Standardize, the fourth step of 5S, captures the first three steps as a repeatable standard: documented routines, visual layouts, agreed-on conventions. Sustain, the fifth step, is the discipline that keeps the standard alive over time. Standardize creates the rule. Sustain enforces it. A shop can Standardize a 5S layout perfectly and still see the workspace decay within months if there is no Sustain layer. The distinction is between defining the standard and defending it.
Is Sustain the same as Standardize?
Not exactly. Standardize is the act of capturing the first three S's as a documented standard. Sustain is the ongoing practice of auditing and reinforcing that standard. The two are closely related but distinct. Most 5S programs do Standardize well, because it produces visible artifacts: checklists, photo standards, workstation cards. Sustain is invisible because it consists of routine audits and habits that produce no artifact on a good day. The invisibility is what makes Sustain easy to skip and easy to lose.
What are common mistakes with Sustain?
The biggest mistake is treating Sustain as someone else's job. When 5S audits are delegated to a quality team or a lean coordinator, the operators stop owning the discipline. The second is using audits to assign blame. When a missed check leads to public criticism, the team learns to game the audits rather than fix the underlying issues. The third is auditing too thoroughly. A 45-minute audit covering every detail gets skipped on busy days. A focused five-minute audit on the highest-value items survives. The fourth is failing to act on what audits surface.
What does Sustain look like on the shop floor of a small manufacturer?
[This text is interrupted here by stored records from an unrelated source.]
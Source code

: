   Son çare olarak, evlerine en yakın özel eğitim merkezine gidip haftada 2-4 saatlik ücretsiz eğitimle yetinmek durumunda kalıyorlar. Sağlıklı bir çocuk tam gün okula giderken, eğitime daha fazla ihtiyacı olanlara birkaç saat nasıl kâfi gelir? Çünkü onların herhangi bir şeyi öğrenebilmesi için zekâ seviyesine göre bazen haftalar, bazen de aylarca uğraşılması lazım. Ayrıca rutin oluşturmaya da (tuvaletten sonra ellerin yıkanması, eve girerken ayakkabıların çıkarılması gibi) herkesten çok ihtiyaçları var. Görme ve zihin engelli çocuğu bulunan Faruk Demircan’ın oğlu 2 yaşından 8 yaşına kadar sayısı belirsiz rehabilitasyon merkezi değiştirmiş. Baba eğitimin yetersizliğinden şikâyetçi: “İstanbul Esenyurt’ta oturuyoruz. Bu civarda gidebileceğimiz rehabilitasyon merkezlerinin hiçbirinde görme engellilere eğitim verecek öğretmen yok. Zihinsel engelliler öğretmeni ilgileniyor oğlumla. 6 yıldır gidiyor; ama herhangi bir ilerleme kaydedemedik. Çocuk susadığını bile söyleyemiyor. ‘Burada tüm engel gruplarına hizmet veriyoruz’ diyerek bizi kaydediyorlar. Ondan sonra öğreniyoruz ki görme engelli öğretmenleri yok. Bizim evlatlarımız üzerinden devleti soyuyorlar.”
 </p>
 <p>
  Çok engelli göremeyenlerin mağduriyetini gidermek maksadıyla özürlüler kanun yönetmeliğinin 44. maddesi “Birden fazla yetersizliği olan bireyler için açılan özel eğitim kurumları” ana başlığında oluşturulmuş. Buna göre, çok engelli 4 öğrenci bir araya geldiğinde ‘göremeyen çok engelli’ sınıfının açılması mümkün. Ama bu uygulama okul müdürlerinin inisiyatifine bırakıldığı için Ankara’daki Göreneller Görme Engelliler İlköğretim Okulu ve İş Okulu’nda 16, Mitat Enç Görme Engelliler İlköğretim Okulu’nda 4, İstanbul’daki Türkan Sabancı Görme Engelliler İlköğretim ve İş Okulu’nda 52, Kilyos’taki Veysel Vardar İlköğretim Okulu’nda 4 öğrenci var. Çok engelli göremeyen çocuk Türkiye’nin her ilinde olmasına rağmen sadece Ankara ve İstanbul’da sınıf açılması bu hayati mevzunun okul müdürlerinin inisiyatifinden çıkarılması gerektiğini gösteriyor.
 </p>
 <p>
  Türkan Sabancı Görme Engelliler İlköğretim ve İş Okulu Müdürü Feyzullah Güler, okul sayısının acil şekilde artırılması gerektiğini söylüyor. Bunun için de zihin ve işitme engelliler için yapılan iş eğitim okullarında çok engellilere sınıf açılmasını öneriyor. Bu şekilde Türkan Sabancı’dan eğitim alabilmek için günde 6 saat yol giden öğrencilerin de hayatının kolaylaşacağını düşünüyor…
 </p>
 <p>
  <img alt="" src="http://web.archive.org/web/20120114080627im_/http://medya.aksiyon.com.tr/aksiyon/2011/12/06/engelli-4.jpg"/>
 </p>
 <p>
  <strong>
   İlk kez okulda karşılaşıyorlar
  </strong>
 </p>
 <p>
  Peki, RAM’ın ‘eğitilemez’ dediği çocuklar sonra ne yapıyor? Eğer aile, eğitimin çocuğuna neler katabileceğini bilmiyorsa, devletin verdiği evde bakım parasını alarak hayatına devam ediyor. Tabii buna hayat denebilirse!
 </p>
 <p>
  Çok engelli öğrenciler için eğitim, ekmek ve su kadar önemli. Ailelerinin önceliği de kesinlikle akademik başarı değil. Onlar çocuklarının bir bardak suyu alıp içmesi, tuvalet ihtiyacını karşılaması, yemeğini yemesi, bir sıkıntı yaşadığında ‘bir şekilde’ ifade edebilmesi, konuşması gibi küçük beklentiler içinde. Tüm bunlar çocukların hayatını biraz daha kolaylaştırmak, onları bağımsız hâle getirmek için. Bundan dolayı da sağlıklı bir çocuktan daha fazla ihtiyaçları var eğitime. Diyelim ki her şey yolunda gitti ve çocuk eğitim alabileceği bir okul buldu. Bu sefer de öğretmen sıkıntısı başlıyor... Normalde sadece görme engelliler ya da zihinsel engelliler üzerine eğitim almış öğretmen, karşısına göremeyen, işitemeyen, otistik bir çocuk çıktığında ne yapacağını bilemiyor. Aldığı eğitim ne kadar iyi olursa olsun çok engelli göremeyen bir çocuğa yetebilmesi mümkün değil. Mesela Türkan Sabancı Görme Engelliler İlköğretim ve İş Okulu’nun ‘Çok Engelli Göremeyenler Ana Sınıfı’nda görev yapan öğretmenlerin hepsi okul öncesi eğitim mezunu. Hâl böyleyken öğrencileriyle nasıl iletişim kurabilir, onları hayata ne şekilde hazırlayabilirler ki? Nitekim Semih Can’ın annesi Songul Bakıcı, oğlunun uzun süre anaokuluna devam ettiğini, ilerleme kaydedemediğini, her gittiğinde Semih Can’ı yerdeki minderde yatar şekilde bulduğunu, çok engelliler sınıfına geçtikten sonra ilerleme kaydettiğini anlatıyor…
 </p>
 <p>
Picture a 20-person machine shop one year after a 5S rollout. Every Friday, a different operator runs a five-minute audit of one workstation against a one-page checklist. The findings get written on the daily board outside the supervisor's office. At the Monday morning standup, the team reviews the findings: which items are out of place, which standards have drifted, which routines have been skipped. The supervisor includes a five-minute floor walk in their daily standard work, looking specifically for 5S drift. The discipline is small, distributed, and continuous. Nobody runs a major 5S blitz because the small audits prevent the drift that would require one.